[Problem statement] Please give again, exactly and in full, each line from the one holding "Installation/Requirements" to the end of the listing.

[Dataset records]
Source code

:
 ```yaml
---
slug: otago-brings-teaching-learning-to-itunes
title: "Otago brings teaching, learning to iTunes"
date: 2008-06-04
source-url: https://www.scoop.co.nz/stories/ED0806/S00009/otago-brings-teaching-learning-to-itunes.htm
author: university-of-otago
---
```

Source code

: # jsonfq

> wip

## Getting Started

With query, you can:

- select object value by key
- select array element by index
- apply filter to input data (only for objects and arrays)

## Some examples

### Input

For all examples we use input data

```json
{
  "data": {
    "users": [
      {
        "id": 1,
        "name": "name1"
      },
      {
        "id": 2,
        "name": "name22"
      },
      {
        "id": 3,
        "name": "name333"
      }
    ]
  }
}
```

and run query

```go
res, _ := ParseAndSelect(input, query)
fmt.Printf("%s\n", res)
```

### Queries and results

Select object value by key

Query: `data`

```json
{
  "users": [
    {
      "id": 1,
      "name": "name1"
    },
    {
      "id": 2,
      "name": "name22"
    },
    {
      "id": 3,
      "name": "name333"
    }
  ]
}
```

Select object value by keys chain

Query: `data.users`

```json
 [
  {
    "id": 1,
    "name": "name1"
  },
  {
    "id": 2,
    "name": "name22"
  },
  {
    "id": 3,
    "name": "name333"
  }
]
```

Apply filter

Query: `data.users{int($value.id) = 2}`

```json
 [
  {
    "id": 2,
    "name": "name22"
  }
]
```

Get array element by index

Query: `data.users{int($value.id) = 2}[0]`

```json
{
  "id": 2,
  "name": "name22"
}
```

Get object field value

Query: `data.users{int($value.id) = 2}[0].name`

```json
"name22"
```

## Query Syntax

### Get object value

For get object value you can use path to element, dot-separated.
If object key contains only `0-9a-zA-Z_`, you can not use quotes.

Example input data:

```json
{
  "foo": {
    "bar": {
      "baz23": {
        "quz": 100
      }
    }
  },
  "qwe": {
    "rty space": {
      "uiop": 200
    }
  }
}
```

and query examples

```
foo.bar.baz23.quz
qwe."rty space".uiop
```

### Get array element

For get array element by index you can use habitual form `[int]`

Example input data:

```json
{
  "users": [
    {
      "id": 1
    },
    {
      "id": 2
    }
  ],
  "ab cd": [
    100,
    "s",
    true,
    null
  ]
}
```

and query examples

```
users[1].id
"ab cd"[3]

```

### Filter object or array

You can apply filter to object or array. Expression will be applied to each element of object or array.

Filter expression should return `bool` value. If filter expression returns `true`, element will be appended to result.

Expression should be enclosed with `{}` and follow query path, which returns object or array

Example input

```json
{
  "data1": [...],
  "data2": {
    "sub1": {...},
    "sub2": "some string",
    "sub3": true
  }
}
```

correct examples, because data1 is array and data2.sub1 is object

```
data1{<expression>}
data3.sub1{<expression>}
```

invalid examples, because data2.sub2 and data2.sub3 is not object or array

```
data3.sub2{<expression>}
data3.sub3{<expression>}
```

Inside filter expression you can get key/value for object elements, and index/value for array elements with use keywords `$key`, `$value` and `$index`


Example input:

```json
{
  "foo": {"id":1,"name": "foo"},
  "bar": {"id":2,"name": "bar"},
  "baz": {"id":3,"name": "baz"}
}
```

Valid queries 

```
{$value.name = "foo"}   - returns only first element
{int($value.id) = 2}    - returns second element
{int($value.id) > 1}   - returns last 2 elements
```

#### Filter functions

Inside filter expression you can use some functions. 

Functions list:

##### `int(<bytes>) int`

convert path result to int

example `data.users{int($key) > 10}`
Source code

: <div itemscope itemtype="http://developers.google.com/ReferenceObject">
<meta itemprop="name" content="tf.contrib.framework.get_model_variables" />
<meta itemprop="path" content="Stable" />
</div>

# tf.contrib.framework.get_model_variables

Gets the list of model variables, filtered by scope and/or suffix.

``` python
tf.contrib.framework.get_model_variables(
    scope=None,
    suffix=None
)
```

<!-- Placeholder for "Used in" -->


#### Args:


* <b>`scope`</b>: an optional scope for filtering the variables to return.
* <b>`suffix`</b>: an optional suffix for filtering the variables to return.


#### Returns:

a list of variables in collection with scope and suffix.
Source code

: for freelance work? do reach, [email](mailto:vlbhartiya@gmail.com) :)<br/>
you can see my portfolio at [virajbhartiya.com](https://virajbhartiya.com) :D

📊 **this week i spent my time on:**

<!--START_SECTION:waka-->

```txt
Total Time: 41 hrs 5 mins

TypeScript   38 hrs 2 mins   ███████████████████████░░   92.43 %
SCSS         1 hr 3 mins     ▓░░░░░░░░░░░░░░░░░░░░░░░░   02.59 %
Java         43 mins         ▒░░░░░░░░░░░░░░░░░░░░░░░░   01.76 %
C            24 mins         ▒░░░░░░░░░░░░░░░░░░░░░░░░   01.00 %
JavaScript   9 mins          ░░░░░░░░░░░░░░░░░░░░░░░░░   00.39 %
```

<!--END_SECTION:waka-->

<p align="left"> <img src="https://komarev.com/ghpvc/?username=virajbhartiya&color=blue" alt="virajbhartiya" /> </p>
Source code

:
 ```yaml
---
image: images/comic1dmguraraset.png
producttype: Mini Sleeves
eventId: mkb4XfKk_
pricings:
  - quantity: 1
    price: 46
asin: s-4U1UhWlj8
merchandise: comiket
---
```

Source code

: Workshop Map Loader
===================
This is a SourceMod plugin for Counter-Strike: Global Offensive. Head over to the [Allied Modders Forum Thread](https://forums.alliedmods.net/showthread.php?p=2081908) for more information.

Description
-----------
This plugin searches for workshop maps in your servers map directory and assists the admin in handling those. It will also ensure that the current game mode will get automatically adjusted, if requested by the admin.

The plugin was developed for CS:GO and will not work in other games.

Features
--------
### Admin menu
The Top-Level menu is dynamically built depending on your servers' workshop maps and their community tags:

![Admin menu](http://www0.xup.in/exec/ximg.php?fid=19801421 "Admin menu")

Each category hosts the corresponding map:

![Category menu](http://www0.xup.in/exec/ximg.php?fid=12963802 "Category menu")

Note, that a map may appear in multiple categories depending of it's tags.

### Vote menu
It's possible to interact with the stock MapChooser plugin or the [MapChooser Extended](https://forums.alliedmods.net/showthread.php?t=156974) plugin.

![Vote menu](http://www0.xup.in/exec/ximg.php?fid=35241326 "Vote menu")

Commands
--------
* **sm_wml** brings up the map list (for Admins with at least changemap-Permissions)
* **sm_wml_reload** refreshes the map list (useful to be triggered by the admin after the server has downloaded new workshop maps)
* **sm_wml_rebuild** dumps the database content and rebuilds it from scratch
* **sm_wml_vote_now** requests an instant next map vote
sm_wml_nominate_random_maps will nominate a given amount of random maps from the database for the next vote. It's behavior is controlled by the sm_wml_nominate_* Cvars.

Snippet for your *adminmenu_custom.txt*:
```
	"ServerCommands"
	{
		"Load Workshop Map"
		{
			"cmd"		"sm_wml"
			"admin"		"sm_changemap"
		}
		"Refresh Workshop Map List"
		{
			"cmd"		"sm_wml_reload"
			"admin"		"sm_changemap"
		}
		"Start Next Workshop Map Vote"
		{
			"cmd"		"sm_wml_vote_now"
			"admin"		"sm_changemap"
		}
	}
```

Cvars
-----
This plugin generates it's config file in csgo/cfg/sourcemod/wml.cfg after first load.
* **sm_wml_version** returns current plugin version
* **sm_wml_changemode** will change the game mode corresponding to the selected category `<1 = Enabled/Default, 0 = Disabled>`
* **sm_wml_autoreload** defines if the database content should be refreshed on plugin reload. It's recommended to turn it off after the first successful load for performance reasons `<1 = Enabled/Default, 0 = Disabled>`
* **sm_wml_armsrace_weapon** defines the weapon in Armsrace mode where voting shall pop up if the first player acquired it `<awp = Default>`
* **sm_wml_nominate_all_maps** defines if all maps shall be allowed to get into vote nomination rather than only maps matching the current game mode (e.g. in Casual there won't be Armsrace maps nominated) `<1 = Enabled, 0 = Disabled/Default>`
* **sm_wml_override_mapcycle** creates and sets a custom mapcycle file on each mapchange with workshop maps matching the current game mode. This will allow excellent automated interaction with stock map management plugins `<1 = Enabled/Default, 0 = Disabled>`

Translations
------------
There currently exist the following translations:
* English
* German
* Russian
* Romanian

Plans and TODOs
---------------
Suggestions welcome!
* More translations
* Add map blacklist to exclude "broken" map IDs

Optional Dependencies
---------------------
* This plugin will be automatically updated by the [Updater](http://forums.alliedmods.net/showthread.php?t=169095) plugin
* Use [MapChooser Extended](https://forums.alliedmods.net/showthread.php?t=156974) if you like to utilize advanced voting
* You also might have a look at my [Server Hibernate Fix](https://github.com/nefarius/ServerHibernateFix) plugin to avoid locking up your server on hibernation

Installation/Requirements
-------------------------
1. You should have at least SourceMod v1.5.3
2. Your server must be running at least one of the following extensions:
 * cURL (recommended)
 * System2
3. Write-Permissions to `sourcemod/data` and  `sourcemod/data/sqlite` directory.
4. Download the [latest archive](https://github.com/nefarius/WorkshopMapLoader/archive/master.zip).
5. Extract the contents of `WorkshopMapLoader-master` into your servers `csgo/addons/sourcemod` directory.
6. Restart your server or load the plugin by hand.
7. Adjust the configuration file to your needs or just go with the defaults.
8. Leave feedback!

[The answer]
Installation/Requirements
-------------------------
1. You should have at least SourceMod v1.5.3
2. Your server must be running at least one of the following extensions:
 * cURL (recommended)
 * System2
3. Write-Permissions to `sourcemod/data` and  `sourcemod/data/sqlite` directory.
4. Download the [latest archive](https://github.com/nefarius/WorkshopMapLoader/archive/master.zip).
5. Extract the contents of `WorkshopMapLoader-master` into your servers `csgo/addons/sourcemod` directory.
6. Restart your server or load the plugin by hand.
7. Adjust the configuration file to your needs or just go with the defaults.
8. Leave feedback!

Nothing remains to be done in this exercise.